70 Am. U. L. Rev. 1937 (2021).

* University of California, Berkeley Law School. Thanks to Shyam Balganesh, Chris Beauchamp, Yochai Benkler, Eric Claeys, Joshua Cohen, Abraham Drassinower, John Duffy, Terry Fisher, Mark Gergen, Wendy Gordon, Justin Hughes, Dimitry Karshtedt, Peter Lee, Mark Lemley, Peter Menell, Rob Merges, Adam Mossoff, Sean O’Connor, Michael Risch, Pam Samuelson, Ted Sichelman, David Simon, James Stern, and participants at the Center for the Protection of Intellectual Property’s 2019 Colloquium on Philosophical Approaches to IP and 2019–2020 Edison workshop, and the 2020 IP Scholars Conference at Stanford Law School, for valuable comments on earlier drafts. Special thanks to Oren Bracha for invaluable conversations and comments on this Article and the larger project of which it is a part.

Abstract

Patent law’s doctrine of ineligible subject matter is widely agreed to be in a bad state of repair. Even those welcoming the Supreme Court’s return to express subject-matter bars have been left disoriented by the Court’s pronouncements in this area. Which subject matter is ineligible, why it is ineligible, and how it might become eligible have all remained enshrouded in mystery.

The nub of the problem, this Article contends, is two-fold. First, from its nineteenth-century origins to the present, courts grappling with ineligibility doctrine have remained in the grip of a series of “physicalist” misconceptions of the object of patent rights, and hence of the subject matter claimed in the patents at issue. In a nutshell, courts have not fully internalized that the object of patent rights is always and only an intangible space of “knowledge of” something, and never some “thing” itself. As a result, they have failed to characterize accurately the content of the ineligible subject-matter categories, much less specify why they are ineligible. Removing these physicalist errors dissipates much of the fog in this area. In its wake emerges a second distinct theme of ineligibility case law: the intimation by the courts of a set of embryonic “functionality” concerns, which seek to restrict patents to zones of applied rather than basic knowledge. But these concerns have remained inchoate, owing to their entanglement in a physicalist web. Thus, reconstructing eligibility doctrine requires extricating incipient functionality concerns from the physicalist thicket, developing their independent policy bases, and finally, properly following through on their doctrinal implications.
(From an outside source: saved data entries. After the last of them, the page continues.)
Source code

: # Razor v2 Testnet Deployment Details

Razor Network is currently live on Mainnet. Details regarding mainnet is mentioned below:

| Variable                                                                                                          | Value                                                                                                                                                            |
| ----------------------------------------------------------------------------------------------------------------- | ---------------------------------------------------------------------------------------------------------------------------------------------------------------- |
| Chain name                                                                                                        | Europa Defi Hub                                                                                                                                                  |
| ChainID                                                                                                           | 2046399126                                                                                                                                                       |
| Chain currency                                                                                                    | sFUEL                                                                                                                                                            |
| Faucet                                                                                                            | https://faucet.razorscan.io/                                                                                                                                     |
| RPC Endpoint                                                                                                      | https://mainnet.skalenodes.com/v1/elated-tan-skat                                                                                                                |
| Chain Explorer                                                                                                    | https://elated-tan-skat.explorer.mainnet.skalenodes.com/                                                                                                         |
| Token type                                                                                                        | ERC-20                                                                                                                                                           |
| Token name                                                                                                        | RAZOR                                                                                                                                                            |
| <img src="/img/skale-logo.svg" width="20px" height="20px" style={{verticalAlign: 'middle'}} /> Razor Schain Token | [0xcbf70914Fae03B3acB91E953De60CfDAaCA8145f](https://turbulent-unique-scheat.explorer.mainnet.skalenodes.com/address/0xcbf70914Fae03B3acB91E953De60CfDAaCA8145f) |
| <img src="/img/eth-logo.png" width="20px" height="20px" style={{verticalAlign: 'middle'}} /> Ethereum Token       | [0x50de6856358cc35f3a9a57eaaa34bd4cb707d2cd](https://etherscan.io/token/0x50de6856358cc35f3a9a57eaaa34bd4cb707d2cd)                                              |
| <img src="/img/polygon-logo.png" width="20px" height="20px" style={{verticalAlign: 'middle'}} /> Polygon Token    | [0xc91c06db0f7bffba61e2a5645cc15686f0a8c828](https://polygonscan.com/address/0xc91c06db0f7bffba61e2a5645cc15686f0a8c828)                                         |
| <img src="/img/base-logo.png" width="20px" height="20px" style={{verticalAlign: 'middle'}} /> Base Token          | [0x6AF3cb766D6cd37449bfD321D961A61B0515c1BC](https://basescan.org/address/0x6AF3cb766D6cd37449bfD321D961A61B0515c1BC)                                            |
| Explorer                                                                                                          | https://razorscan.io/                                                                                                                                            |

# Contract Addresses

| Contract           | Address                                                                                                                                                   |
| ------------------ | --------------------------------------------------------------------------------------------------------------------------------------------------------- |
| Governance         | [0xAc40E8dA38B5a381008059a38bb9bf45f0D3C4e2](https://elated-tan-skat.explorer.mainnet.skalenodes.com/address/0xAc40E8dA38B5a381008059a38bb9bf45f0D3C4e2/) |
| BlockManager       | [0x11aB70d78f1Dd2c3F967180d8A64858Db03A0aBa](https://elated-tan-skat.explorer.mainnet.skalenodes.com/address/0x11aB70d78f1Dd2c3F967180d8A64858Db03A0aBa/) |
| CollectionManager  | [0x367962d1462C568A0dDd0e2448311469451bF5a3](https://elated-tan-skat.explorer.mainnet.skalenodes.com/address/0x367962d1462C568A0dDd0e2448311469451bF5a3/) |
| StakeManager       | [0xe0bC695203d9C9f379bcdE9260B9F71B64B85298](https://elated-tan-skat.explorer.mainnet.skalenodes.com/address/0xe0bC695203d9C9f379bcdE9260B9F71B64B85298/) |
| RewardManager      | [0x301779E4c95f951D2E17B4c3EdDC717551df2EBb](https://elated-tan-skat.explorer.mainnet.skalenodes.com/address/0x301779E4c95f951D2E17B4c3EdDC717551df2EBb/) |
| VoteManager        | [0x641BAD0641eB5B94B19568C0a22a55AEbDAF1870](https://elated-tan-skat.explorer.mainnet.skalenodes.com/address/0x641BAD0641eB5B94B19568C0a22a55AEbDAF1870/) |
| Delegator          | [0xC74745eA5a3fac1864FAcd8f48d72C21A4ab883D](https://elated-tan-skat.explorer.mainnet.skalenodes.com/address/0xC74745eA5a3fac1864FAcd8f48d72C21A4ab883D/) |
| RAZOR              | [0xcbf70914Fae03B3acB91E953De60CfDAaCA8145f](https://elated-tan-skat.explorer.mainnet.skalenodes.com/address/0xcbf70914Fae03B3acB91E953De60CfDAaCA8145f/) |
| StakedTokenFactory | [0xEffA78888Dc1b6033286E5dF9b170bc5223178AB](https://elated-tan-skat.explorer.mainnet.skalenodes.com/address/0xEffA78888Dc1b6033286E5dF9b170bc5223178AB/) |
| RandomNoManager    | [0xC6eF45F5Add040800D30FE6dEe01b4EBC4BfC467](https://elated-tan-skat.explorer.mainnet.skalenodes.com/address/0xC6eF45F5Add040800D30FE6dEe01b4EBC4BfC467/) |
Doing so yields three large gains. First, it provides the first unified account of this body of law, something that scholars had despaired of realizing. Second, it advances a distinctive “platform” rationale for why basic research should remain outside the patent system, and be sustained instead by publicly funded peer production. Third, it cures each of the three defects marring eligibility’s existing doctrinal framework: (1) under “step one” of the framework, it clarifies what precisely is the content of the ineligible categories; (2) under “step two” of the framework, it radically improves the analysis of how a claim with such ineligible content may be rendered eligible; and (3) finally, when moving from eligibility into an analysis of the substantive requirements of patentability, it clarifies how to follow the courts’ (heretofore nebulous) injunction that claims must be evaluated “as a whole.”